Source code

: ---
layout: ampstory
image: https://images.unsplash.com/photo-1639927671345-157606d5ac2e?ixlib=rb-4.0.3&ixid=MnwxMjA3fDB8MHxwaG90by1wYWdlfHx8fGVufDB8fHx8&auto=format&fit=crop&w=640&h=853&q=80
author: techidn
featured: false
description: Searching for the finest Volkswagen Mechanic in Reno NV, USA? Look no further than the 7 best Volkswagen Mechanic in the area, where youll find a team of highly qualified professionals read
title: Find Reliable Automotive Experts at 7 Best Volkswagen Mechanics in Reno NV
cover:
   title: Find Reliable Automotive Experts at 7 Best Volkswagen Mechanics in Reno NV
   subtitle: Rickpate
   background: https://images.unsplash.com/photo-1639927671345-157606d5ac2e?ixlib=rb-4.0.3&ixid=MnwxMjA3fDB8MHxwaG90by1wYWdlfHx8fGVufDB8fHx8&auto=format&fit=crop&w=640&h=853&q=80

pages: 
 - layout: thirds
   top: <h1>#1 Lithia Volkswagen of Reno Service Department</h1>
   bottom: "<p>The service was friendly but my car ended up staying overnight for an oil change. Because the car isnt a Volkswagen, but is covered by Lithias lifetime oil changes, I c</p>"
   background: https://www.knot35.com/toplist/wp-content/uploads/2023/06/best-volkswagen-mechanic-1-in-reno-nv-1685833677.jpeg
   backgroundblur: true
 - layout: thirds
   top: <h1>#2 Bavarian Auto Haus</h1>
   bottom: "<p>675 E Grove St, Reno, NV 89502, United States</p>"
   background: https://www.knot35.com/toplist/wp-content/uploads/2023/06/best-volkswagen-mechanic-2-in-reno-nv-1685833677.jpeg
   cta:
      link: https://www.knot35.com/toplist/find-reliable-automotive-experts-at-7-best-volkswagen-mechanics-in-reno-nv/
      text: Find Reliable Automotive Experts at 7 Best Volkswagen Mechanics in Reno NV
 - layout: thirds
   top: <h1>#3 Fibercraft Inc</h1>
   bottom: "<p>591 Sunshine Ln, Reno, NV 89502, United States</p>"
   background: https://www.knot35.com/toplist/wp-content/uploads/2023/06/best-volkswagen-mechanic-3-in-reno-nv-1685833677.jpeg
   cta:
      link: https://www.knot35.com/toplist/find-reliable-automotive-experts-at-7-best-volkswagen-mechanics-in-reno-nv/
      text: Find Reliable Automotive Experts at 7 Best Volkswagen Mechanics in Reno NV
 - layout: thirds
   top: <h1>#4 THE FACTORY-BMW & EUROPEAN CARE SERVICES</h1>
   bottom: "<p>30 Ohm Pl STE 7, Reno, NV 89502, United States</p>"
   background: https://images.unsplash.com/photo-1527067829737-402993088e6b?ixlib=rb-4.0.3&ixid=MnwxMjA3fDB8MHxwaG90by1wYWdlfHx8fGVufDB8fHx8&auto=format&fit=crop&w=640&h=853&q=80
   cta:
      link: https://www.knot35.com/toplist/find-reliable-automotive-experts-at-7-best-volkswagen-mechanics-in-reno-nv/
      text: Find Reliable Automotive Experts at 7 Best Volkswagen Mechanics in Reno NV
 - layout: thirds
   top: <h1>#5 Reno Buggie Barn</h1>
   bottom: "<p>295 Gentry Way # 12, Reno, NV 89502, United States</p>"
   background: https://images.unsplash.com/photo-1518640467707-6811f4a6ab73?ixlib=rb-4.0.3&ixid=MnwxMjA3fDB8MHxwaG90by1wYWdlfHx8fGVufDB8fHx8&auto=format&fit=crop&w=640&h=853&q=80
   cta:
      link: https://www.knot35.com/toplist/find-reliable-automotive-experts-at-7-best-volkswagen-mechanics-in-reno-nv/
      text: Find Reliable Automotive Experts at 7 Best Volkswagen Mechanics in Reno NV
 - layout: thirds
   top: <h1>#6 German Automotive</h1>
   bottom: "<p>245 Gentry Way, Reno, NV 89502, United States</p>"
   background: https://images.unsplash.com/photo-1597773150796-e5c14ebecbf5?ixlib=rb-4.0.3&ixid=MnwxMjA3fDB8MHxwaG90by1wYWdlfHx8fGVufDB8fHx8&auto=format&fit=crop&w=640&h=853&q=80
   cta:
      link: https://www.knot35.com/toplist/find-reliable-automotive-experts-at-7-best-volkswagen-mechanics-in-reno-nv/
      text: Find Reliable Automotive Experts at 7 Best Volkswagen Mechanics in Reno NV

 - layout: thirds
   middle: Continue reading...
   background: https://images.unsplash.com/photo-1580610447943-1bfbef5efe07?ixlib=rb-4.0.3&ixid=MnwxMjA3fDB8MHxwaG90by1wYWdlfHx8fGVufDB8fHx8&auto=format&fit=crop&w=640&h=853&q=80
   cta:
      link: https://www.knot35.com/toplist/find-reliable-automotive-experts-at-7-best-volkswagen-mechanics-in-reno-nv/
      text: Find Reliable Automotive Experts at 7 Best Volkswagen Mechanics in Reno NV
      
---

────────────────────────────────────────

Transcribe the material above word for word.

**Answer to this task**
Source code

: ---
layout: ampstory
image: https://images.unsplash.com/photo-1639927671345-157606d5ac2e?ixlib=rb-4.0.3&ixid=MnwxMjA3fDB8MHxwaG90by1wYWdlfHx8fGVufDB8fHx8&auto=format&fit=crop&w=640&h=853&q=80
author: techidn
featured: false
description: Searching for the finest Volkswagen Mechanic in Reno NV, USA? Look no further than the 7 best Volkswagen Mechanic in the area, where youll find a team of highly qualified professionals read
title: Find Reliable Automotive Experts at 7 Best Volkswagen Mechanics in Reno NV
cover:
   title: Find Reliable Automotive Experts at 7 Best Volkswagen Mechanics in Reno NV
   subtitle: Rickpate
   background: https://images.unsplash.com/photo-1639927671345-157606d5ac2e?ixlib=rb-4.0.3&ixid=MnwxMjA3fDB8MHxwaG90by1wYWdlfHx8fGVufDB8fHx8&auto=format&fit=crop&w=640&h=853&q=80

pages: 
 - layout: thirds
   top: <h1>#1 Lithia Volkswagen of Reno Service Department</h1>
   bottom: "<p>The service was friendly but my car ended up staying overnight for an oil change. Because the car isnt a Volkswagen, but is covered by Lithias lifetime oil changes, I c</p>"
   background: https://www.knot35.com/toplist/wp-content/uploads/2023/06/best-volkswagen-mechanic-1-in-reno-nv-1685833677.jpeg
   backgroundblur: true
 - layout: thirds
   top: <h1>#2 Bavarian Auto Haus</h1>
   bottom: "<p>675 E Grove St, Reno, NV 89502, United States</p>"
   background: https://www.knot35.com/toplist/wp-content/uploads/2023/06/best-volkswagen-mechanic-2-in-reno-nv-1685833677.jpeg
   cta:
      link: https://www.knot35.com/toplist/find-reliable-automotive-experts-at-7-best-volkswagen-mechanics-in-reno-nv/
      text: Find Reliable Automotive Experts at 7 Best Volkswagen Mechanics in Reno NV
 - layout: thirds
   top: <h1>#3 Fibercraft Inc</h1>
   bottom: "<p>591 Sunshine Ln, Reno, NV 89502, United States</p>"
   background: https://www.knot35.com/toplist/wp-content/uploads/2023/06/best-volkswagen-mechanic-3-in-reno-nv-1685833677.jpeg
   cta:
      link: https://www.knot35.com/toplist/find-reliable-automotive-experts-at-7-best-volkswagen-mechanics-in-reno-nv/
      text: Find Reliable Automotive Experts at 7 Best Volkswagen Mechanics in Reno NV
 - layout: thirds
   top: <h1>#4 THE FACTORY-BMW & EUROPEAN CARE SERVICES</h1>
   bottom: "<p>30 Ohm Pl STE 7, Reno, NV 89502, United States</p>"
   background: https://images.unsplash.com/photo-1527067829737-402993088e6b?ixlib=rb-4.0.3&ixid=MnwxMjA3fDB8MHxwaG90by1wYWdlfHx8fGVufDB8fHx8&auto=format&fit=crop&w=640&h=853&q=80
   cta:
      link: https://www.knot35.com/toplist/find-reliable-automotive-experts-at-7-best-volkswagen-mechanics-in-reno-nv/
      text: Find Reliable Automotive Experts at 7 Best Volkswagen Mechanics in Reno NV
 - layout: thirds
   top: <h1>#5 Reno Buggie Barn</h1>
   bottom: "<p>295 Gentry Way # 12, Reno, NV 89502, United States</p>"
   background: https://images.unsplash.com/photo-1518640467707-6811f4a6ab73?ixlib=rb-4.0.3&ixid=MnwxMjA3fDB8MHxwaG90by1wYWdlfHx8fGVufDB8fHx8&auto=format&fit=crop&w=640&h=853&q=80
   cta:
      link: https://www.knot35.com/toplist/find-reliable-automotive-experts-at-7-best-volkswagen-mechanics-in-reno-nv/
      text: Find Reliable Automotive Experts at 7 Best Volkswagen Mechanics in Reno NV
 - layout: thirds
   top: <h1>#6 German Automotive</h1>
   bottom: "<p>245 Gentry Way, Reno, NV 89502, United States</p>"
   background: https://images.unsplash.com/photo-1597773150796-e5c14ebecbf5?ixlib=rb-4.0.3&ixid=MnwxMjA3fDB8MHxwaG90by1wYWdlfHx8fGVufDB8fHx8&auto=format&fit=crop&w=640&h=853&q=80
   cta:
      link: https://www.knot35.com/toplist/find-reliable-automotive-experts-at-7-best-volkswagen-mechanics-in-reno-nv/
      text: Find Reliable Automotive Experts at 7 Best Volkswagen Mechanics in Reno NV

 - layout: thirds
   middle: Continue reading...
   background: https://images.unsplash.com/photo-1580610447943-1bfbef5efe07?ixlib=rb-4.0.3&ixid=MnwxMjA3fDB8MHxwaG90by1wYWdlfHx8fGVufDB8fHx8&auto=format&fit=crop&w=640&h=853&q=80
   cta:
      link: https://www.knot35.com/toplist/find-reliable-automotive-experts-at-7-best-volkswagen-mechanics-in-reno-nv/
      text: Find Reliable Automotive Experts at 7 Best Volkswagen Mechanics in Reno NV
      
---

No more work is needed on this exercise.